The Role of Public Protest on Government Policies. Protest simply is a show or expression of strong disagreement with or disapproval of something.
Professors Mark Lichbach and Robert Gurr, reputable scholars in the field of Political Science, jointly defined protest as “an open political conflict which centers on policies formed by a regime.” Regime in that definition is taken to mean a particular government.
Thus protest is an expression of public opinion of objection against government policies which are perceived as unfair and against the welfare of the public at large.
Some protests are so efficacious that they unseat regimes: for instance, Hosni Mubarak who had ruled Egypt for almost 30 years was swept from power in a wave of mass protests in 2011.
Another was in 2009 when a cabal attempted to plunge Nigeria into crisis following the ailment of the late President Musa Yaradua.
Pressure groups protested in Abuja and Lagos which culminated in the eventual emergence of President Goodluck Jonathan as Acting President. It thus can be seen that public protests have an undeniable efficacy especially in a democratic regime.
As a matter of fact, most of the human rights protection that we now enjoy are results of public protests – from the abolition of slave trade to the invalidation of the subjection of women, the Civil Rights Movement of Martin Luther King and so on.

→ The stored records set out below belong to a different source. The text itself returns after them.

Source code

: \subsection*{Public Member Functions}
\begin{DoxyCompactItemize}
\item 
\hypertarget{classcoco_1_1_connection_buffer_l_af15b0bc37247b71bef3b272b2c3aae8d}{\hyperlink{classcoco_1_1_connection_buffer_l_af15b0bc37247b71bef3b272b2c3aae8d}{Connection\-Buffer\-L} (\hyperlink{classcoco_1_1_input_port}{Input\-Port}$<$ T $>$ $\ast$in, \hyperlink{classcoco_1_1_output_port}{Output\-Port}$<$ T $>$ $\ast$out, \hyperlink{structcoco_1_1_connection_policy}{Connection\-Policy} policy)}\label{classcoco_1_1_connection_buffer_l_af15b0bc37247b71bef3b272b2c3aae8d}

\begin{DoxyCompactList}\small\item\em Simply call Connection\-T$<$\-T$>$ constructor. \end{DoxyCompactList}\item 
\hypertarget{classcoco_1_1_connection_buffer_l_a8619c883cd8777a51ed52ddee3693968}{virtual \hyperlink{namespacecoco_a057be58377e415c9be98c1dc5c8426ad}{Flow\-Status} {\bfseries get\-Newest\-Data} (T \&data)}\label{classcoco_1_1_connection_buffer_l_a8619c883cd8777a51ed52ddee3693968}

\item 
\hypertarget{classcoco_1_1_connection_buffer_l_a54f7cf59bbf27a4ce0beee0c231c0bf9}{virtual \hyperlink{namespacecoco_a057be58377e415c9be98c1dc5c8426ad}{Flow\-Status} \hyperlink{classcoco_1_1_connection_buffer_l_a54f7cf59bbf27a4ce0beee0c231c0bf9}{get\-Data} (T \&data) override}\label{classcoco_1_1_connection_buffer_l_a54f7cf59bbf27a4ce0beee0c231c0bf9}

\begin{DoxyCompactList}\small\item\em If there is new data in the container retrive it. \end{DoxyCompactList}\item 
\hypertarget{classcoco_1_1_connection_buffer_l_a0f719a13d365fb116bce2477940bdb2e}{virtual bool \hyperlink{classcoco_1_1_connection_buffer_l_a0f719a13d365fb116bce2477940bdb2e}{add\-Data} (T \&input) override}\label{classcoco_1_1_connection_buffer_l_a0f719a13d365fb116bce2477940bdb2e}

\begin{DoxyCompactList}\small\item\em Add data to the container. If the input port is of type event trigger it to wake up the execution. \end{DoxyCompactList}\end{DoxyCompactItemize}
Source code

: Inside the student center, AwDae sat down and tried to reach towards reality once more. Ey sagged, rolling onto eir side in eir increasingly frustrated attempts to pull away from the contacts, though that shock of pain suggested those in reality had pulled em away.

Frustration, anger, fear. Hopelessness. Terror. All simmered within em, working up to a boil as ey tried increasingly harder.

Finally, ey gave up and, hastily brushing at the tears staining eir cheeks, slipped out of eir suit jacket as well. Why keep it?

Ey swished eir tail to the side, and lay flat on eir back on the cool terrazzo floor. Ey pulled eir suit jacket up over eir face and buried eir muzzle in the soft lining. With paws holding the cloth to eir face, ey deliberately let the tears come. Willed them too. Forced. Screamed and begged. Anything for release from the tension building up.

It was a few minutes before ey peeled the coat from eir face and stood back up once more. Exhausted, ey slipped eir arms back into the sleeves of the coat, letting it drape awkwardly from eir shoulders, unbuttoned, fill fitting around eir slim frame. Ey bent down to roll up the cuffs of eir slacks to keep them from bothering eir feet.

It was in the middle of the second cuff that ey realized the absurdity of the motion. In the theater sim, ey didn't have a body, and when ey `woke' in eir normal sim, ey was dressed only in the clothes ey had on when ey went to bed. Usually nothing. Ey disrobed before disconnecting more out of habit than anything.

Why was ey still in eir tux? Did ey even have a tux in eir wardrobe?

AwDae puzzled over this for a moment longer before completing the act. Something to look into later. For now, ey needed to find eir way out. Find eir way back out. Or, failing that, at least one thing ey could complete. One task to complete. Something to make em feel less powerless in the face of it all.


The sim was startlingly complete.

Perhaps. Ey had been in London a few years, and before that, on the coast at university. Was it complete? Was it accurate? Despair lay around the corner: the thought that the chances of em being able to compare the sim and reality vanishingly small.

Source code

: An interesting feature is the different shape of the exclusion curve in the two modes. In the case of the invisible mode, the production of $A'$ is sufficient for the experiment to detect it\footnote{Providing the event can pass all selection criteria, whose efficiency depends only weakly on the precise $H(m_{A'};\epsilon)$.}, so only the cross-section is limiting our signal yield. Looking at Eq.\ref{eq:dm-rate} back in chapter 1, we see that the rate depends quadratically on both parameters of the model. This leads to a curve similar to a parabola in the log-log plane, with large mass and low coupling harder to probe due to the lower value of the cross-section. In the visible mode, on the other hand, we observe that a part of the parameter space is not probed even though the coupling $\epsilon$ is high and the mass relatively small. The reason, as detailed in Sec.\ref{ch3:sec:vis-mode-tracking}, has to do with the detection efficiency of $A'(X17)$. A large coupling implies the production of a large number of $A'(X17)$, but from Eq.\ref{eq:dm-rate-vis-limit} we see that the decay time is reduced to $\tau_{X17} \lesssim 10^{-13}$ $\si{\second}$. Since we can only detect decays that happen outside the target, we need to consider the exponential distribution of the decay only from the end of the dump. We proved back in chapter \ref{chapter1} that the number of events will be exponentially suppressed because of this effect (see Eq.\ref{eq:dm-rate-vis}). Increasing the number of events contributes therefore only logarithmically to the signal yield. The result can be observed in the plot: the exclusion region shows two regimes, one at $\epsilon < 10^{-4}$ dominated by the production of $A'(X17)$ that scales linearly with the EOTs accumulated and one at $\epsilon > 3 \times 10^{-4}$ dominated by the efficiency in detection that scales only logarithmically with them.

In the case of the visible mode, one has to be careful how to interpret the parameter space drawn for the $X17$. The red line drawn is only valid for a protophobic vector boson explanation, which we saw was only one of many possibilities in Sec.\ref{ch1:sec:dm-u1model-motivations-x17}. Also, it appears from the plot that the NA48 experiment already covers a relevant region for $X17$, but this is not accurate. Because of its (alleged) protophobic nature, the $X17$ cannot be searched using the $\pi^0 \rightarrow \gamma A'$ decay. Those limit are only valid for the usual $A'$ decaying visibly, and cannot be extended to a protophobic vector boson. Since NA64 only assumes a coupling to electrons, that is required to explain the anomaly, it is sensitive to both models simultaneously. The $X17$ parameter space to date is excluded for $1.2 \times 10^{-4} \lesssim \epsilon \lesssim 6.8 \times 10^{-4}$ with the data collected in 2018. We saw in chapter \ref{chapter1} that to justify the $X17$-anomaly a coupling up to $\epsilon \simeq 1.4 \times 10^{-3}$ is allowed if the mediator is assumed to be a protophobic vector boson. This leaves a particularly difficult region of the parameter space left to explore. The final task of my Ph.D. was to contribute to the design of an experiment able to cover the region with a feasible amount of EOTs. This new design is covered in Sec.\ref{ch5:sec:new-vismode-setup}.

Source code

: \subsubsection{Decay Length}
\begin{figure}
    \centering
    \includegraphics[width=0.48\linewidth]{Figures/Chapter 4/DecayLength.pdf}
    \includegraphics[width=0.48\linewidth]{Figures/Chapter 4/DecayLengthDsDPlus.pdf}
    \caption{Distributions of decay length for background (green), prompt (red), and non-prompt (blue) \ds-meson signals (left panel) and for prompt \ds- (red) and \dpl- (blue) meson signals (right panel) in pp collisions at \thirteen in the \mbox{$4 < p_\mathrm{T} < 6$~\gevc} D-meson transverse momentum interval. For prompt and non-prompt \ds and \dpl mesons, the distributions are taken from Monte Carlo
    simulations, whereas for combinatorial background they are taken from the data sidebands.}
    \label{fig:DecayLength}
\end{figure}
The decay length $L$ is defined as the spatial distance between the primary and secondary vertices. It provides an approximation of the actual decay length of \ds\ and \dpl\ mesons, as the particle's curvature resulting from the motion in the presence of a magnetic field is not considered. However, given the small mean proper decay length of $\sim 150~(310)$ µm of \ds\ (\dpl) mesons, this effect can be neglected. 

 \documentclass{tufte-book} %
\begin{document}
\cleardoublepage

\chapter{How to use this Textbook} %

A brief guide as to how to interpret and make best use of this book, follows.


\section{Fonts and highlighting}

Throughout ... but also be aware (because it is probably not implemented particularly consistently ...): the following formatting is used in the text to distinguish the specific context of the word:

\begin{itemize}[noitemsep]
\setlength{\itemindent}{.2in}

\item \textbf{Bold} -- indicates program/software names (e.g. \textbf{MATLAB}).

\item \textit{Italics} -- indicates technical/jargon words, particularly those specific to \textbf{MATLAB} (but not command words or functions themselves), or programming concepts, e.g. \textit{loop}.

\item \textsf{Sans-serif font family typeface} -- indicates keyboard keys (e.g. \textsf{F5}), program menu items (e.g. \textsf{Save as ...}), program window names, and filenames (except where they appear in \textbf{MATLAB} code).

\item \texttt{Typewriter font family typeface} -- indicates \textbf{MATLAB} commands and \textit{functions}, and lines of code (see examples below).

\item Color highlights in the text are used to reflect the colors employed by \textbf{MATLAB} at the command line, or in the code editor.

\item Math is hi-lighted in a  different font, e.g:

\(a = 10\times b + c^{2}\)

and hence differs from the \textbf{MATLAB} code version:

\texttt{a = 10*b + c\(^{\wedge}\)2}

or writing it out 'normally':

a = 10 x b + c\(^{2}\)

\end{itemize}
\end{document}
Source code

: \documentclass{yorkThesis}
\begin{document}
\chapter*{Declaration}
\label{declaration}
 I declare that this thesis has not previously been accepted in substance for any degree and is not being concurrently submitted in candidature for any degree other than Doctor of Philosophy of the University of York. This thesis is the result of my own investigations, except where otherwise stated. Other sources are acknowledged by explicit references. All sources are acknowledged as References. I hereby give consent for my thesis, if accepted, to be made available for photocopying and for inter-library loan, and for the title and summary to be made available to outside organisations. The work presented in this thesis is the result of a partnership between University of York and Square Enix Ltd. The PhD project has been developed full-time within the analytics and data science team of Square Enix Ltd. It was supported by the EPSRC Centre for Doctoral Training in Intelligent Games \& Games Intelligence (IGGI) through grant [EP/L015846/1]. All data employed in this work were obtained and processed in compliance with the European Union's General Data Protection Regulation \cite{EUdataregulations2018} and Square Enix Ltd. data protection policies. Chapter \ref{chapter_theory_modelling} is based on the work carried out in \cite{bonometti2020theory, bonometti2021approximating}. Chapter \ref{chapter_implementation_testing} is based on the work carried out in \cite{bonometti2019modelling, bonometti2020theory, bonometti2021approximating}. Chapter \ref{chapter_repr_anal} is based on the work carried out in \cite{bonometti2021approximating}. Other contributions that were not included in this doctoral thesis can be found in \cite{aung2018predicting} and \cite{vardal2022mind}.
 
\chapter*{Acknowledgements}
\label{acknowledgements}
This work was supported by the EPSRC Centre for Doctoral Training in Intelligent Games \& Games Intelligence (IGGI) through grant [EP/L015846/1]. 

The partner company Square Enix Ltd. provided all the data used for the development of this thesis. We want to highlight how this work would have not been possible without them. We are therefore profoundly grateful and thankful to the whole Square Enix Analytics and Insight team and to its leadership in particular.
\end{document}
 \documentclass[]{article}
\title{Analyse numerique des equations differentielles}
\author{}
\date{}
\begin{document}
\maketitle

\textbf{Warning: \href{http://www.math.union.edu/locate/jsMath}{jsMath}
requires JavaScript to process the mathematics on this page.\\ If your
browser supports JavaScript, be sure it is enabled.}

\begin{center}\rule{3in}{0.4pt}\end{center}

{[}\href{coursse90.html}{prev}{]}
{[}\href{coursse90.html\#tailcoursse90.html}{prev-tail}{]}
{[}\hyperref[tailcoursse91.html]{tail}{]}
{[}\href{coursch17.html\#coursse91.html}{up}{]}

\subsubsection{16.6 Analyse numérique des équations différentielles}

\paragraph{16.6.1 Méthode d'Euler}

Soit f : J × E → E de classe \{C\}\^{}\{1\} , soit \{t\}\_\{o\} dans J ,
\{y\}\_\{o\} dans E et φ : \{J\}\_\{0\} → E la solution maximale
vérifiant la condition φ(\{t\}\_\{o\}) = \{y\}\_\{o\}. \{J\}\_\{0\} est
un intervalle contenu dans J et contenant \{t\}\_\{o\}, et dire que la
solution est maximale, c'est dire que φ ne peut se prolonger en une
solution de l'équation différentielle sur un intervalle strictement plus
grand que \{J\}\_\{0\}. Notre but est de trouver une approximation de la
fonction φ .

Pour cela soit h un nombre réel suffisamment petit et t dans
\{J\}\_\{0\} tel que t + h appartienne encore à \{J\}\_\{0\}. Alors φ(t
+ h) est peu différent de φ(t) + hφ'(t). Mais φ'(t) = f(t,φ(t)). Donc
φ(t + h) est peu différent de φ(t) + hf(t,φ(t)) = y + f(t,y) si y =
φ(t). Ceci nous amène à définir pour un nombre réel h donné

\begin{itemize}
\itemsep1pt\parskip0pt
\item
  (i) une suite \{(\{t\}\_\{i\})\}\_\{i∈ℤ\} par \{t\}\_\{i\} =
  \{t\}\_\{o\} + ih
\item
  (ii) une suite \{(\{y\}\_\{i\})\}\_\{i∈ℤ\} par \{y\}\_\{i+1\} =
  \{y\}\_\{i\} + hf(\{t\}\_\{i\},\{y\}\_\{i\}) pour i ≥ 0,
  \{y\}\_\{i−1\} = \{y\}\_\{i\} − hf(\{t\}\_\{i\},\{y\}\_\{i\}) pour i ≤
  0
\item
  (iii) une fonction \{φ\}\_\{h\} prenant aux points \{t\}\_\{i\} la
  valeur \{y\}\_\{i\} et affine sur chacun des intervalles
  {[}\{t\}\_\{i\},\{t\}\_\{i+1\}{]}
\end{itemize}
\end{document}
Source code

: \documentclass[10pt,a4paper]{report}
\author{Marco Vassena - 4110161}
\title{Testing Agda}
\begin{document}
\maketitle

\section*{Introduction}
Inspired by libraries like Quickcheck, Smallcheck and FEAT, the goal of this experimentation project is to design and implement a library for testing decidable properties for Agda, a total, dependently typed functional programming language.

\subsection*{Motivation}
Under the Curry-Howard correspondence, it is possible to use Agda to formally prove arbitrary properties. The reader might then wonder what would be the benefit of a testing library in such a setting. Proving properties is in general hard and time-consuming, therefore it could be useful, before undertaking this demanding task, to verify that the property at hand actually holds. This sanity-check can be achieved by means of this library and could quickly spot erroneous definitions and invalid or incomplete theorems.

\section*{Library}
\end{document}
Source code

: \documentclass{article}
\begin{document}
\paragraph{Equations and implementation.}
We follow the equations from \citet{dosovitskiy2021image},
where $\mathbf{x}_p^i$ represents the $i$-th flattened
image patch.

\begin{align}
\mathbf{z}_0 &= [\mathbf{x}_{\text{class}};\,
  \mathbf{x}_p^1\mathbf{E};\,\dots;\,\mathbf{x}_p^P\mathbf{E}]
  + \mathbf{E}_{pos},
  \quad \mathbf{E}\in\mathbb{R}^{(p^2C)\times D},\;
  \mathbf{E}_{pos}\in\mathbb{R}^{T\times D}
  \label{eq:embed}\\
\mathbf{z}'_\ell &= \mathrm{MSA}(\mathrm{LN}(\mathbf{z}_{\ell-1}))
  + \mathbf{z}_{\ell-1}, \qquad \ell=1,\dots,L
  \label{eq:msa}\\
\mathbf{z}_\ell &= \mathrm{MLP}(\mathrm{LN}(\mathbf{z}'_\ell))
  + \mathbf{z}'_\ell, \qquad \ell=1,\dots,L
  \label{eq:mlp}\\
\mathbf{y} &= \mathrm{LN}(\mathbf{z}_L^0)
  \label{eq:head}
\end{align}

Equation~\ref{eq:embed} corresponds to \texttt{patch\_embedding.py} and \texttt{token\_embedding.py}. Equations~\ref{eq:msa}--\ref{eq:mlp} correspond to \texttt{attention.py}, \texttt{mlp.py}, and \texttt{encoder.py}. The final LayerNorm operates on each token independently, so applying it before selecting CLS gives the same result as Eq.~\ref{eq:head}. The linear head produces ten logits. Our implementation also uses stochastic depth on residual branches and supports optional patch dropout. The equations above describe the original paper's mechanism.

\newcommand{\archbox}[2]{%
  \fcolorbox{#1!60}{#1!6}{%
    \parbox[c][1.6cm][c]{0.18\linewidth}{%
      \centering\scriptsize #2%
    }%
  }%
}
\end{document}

Hence, it can be said that at the fulcrum of every protest are grudges emanating from such experience as unfair inequality, feelings of relative deprivation, feelings of discrimination, displeasure about some state of affairs etc. Studies show that people are more likely to participate in a protest when they believe it would help to redress their grievances.
Protests can take so many different forms from peaceful rally, demonstration, marching, picketing, strike, lock-down, boycott even lawsuit. And as John F. Kennedy famously said that “those who make peaceful revolution impossible will make violent revolution inevitable.”
Thus unaddressed protests may grow and widen into civil disobedience, resistance, dissent, riots, insurgency, revolts and political revolution.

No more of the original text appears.